When a teacher is actively using state changes in the classroom, time moves quickly, everyone has fun, and the students want to come back because they’ve had a great experience. But before we go into how to make state changes successful in your classroom, let’s talk about what they are.
What is a state change?
The whole idea of a state change is to get kids (or adults) engaged early and keep them engaged throughout your lesson. It’s continually switching the sensory focus from visual to auditory to body kinesthetic and back again. This keeps students’ attention and gives them the opportunity to learn more as they tap into all their senses.
Why do we need state changes?
Some studies have shown that elementary-age children have an attention span during lectures of four to six minutes. Our attention span grows as we get older, but even in adulthood, most of us struggle after 12 minutes.
When I ask teachers if they’ve ever lost students’ attention during an important lesson, they always laugh and say, “Yes!” So in WhyTry trainings, I tell them we’re going to model state changes during the training and move on. Halfway through the day, I stop. “OK,” I’ll say, “I want you to think back on the day so far and point out all the state changes I’ve used.” They’ll be surprised that the day’s already half gone, because I try to switch gears every 8 to 10 minutes to keep the group’s attention.

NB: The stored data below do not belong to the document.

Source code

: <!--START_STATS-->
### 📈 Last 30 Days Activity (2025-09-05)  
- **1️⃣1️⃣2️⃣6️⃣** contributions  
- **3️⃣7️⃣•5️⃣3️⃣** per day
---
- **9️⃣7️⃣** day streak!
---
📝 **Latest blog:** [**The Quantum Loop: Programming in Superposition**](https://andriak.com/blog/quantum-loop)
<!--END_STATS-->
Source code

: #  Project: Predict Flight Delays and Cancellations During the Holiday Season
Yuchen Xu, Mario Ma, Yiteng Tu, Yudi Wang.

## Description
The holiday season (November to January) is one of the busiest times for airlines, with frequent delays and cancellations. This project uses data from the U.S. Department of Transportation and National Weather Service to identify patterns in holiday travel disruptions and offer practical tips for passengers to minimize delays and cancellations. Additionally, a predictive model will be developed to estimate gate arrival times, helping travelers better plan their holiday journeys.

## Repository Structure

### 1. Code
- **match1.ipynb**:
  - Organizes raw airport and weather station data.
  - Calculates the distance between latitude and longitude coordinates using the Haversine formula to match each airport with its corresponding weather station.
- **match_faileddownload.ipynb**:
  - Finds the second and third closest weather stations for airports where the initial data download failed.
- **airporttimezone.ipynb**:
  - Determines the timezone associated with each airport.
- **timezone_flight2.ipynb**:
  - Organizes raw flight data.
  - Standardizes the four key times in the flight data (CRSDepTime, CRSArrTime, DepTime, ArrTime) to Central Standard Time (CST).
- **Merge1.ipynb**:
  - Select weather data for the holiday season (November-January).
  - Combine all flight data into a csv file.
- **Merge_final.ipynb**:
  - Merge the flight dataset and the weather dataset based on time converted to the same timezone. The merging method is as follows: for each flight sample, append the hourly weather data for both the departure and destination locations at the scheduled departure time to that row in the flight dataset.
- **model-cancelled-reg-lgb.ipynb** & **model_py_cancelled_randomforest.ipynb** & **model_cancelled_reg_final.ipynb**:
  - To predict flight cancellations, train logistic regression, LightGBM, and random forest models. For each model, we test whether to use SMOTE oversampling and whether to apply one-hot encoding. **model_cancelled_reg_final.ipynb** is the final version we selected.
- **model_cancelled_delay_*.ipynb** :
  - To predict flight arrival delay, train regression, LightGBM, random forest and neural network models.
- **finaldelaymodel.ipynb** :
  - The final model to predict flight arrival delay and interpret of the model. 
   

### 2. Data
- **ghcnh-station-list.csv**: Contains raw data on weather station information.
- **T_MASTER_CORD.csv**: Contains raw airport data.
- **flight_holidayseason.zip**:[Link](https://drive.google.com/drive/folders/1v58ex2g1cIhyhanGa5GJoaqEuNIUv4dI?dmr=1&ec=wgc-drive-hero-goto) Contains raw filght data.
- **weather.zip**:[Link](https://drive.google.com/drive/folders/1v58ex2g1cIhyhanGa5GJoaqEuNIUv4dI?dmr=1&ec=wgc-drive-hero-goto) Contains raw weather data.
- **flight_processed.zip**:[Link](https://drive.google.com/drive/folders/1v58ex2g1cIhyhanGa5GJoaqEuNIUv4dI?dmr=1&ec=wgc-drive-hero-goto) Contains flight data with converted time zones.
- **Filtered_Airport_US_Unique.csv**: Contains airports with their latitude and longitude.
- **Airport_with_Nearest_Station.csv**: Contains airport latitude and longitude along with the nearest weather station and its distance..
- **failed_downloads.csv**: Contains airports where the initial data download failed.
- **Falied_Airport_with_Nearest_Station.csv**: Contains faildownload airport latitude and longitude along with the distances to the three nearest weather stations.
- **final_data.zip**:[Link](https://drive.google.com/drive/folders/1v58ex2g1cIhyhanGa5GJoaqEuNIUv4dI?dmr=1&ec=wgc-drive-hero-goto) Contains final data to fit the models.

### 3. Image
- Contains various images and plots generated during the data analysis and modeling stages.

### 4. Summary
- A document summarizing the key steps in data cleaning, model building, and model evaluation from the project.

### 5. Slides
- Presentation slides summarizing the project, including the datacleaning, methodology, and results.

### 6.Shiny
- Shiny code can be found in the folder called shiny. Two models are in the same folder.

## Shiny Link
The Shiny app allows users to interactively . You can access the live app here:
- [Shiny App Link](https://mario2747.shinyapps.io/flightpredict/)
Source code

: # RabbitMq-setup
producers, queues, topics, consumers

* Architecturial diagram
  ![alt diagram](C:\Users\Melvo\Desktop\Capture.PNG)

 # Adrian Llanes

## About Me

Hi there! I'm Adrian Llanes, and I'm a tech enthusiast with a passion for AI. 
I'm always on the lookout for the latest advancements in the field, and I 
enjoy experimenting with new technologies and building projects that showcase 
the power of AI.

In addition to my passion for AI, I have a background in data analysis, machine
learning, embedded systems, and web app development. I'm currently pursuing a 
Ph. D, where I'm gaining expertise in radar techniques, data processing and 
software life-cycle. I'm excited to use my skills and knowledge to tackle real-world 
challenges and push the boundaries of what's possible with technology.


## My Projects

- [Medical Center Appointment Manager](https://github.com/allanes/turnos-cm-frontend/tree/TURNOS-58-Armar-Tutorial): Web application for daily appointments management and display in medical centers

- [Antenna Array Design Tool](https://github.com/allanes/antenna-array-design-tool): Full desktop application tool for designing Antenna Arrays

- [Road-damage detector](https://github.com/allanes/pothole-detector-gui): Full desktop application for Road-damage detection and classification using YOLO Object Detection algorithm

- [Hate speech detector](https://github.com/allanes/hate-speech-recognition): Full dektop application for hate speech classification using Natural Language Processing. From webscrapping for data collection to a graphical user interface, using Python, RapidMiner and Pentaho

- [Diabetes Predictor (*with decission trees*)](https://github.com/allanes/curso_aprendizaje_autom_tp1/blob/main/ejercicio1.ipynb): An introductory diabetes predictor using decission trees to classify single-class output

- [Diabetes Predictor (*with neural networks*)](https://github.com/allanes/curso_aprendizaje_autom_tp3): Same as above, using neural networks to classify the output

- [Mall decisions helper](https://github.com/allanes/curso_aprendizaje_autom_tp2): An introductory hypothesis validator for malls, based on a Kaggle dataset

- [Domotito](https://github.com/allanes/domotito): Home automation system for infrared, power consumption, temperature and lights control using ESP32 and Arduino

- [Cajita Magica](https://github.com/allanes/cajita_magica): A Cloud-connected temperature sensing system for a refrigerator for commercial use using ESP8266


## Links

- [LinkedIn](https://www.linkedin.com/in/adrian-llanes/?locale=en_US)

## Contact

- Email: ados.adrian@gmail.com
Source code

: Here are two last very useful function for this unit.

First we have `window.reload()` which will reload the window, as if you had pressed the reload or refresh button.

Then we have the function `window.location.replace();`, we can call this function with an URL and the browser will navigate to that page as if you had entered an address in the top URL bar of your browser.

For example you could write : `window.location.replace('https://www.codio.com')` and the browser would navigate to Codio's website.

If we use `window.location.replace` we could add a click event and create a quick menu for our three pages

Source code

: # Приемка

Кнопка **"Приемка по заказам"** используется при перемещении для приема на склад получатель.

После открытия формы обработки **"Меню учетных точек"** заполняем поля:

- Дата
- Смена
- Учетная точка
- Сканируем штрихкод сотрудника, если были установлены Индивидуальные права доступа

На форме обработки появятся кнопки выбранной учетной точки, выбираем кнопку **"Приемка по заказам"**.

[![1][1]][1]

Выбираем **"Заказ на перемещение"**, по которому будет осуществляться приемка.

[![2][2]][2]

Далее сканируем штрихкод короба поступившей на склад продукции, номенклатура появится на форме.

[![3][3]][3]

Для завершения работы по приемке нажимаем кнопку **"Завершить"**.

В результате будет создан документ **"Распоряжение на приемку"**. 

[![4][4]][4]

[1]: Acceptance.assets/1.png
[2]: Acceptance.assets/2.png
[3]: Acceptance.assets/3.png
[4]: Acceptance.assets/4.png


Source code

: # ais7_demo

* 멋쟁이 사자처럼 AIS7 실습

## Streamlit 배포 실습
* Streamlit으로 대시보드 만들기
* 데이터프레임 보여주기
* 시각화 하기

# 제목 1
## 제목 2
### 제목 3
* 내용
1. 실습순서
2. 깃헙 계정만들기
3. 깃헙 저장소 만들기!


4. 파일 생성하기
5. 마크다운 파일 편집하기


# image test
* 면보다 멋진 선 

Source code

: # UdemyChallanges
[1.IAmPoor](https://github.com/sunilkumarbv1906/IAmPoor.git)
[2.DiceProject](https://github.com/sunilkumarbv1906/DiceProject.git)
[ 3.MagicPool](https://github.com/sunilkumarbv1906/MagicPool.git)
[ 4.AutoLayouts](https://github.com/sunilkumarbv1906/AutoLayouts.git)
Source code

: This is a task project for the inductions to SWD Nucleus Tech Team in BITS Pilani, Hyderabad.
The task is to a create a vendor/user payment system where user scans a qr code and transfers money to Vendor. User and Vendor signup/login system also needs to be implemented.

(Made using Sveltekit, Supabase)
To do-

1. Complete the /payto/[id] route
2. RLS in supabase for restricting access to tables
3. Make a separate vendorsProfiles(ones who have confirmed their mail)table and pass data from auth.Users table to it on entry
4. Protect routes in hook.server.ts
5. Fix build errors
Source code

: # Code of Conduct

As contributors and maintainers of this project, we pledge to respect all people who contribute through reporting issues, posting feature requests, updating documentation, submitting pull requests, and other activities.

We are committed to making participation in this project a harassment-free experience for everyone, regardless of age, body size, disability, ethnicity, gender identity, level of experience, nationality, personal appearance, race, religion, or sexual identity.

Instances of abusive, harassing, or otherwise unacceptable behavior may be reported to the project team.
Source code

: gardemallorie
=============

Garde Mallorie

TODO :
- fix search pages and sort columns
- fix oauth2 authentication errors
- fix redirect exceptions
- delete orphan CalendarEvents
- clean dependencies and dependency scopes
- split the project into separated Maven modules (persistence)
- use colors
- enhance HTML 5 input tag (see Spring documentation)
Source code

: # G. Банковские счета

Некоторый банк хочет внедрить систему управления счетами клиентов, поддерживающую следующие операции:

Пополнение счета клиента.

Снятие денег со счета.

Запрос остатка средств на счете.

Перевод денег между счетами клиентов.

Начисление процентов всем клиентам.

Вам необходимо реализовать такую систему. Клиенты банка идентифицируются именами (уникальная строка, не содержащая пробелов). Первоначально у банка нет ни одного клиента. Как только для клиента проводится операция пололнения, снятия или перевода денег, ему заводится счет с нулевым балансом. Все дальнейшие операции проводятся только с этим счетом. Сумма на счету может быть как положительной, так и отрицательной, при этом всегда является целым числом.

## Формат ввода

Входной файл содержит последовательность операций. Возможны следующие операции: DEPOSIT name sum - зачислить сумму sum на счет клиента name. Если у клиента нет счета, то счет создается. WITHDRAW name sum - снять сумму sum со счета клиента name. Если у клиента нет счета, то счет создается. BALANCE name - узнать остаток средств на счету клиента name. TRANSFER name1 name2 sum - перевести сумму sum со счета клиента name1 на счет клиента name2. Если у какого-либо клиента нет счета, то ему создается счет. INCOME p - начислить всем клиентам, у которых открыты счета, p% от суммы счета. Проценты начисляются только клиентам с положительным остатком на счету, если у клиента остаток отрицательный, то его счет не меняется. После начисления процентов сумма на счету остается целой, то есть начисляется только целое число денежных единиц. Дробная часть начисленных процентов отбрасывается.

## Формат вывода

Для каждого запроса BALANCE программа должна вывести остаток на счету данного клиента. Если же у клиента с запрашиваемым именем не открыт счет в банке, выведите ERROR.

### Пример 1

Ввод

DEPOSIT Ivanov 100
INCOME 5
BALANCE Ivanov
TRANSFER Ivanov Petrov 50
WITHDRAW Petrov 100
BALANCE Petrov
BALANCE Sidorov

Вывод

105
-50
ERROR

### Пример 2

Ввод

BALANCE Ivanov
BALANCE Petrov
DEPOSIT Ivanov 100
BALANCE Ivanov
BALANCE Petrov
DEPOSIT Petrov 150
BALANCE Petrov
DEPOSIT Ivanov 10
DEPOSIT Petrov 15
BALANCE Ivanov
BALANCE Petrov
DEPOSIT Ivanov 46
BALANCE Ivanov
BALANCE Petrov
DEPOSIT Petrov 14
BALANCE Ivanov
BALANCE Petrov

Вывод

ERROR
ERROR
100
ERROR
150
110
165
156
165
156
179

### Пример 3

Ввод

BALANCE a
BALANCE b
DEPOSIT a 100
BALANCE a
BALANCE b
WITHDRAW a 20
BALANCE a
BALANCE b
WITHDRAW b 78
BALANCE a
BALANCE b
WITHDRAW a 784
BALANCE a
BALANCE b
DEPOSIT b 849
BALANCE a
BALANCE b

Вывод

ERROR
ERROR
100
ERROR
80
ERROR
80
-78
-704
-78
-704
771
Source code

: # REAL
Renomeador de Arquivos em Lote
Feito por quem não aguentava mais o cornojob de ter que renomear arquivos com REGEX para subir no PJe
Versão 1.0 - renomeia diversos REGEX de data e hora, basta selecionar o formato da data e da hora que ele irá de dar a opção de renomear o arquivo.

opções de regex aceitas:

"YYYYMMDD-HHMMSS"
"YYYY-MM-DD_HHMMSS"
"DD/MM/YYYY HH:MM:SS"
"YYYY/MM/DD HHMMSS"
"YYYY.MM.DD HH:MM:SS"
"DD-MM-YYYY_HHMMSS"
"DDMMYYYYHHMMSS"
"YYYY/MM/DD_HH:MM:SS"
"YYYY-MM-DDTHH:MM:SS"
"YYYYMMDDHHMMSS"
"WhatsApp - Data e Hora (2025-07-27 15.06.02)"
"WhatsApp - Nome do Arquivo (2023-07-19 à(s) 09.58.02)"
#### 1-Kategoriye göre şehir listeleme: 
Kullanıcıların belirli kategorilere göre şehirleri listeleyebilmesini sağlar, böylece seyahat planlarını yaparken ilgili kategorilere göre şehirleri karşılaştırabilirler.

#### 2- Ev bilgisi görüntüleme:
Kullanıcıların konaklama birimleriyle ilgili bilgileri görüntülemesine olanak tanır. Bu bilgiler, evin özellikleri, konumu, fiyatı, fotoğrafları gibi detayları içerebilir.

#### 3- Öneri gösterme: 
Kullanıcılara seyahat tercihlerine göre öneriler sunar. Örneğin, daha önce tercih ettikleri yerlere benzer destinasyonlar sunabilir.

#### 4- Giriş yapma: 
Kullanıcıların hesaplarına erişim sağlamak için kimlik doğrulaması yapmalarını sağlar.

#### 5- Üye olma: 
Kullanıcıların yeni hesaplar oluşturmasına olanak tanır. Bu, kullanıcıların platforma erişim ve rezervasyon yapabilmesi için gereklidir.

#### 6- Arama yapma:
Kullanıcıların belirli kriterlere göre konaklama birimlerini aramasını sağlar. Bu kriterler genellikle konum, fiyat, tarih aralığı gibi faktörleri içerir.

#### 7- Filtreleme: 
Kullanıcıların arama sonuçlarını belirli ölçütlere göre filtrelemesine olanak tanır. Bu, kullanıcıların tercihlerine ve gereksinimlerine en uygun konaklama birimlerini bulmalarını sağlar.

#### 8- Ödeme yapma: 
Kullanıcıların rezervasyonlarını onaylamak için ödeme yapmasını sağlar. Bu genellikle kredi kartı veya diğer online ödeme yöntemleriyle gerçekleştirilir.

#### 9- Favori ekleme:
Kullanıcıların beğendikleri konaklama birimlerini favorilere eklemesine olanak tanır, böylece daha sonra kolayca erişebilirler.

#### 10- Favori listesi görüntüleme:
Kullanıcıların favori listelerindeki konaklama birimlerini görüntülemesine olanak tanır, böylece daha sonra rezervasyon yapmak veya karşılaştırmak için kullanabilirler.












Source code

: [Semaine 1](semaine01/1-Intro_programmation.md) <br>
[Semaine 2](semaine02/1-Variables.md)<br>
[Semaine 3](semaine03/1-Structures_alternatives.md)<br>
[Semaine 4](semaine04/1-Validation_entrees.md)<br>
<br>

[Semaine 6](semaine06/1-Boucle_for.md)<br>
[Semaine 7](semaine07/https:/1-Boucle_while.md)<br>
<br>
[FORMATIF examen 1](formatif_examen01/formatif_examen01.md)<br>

How WhyTry makes state changes easier
When you keep WhyTry’s 3 R’s in mind (Relationship, Relevance, and Resilience), state changes start to come naturally. For example, if I’m trying to develop a relationship with my students, I’m going to tell personal stories, engage them in activities that help me get to know them better, and encourage art and journal prompts that help me better understand who they really are. If I want to show them the relevance of what I’m teaching, I’ll use music that can help them make a personal connection to the lesson and show YouTube videos or movie clips that they can relate to. All of these things are state changes, and when we’re constantly engaging them in this way, it builds resiliency.
A few ideas
1. Use good framing.
Make everything you do exciting. Instead of using the boring frame of, “Children, we have an activity now,” engage students in activities by framing them as challenges, experiments, and competitions.
2. Do the unexpected.
When you start to lose students’ attention, do something completely unexpected to wake them up. For example, when I’m teaching the WhyTry lesson “Desire, Time, and Effort,” I’ll say, “OK, we have a personal challenge. We’re going for the world record and we have a maze we’re going to do.” Then I’ll run across the room throwing the papers everywhere and say, “You have 20 seconds! Go!” This simple state change gets them back on track, re-focuses them, and increases heart rate and oxygen flow.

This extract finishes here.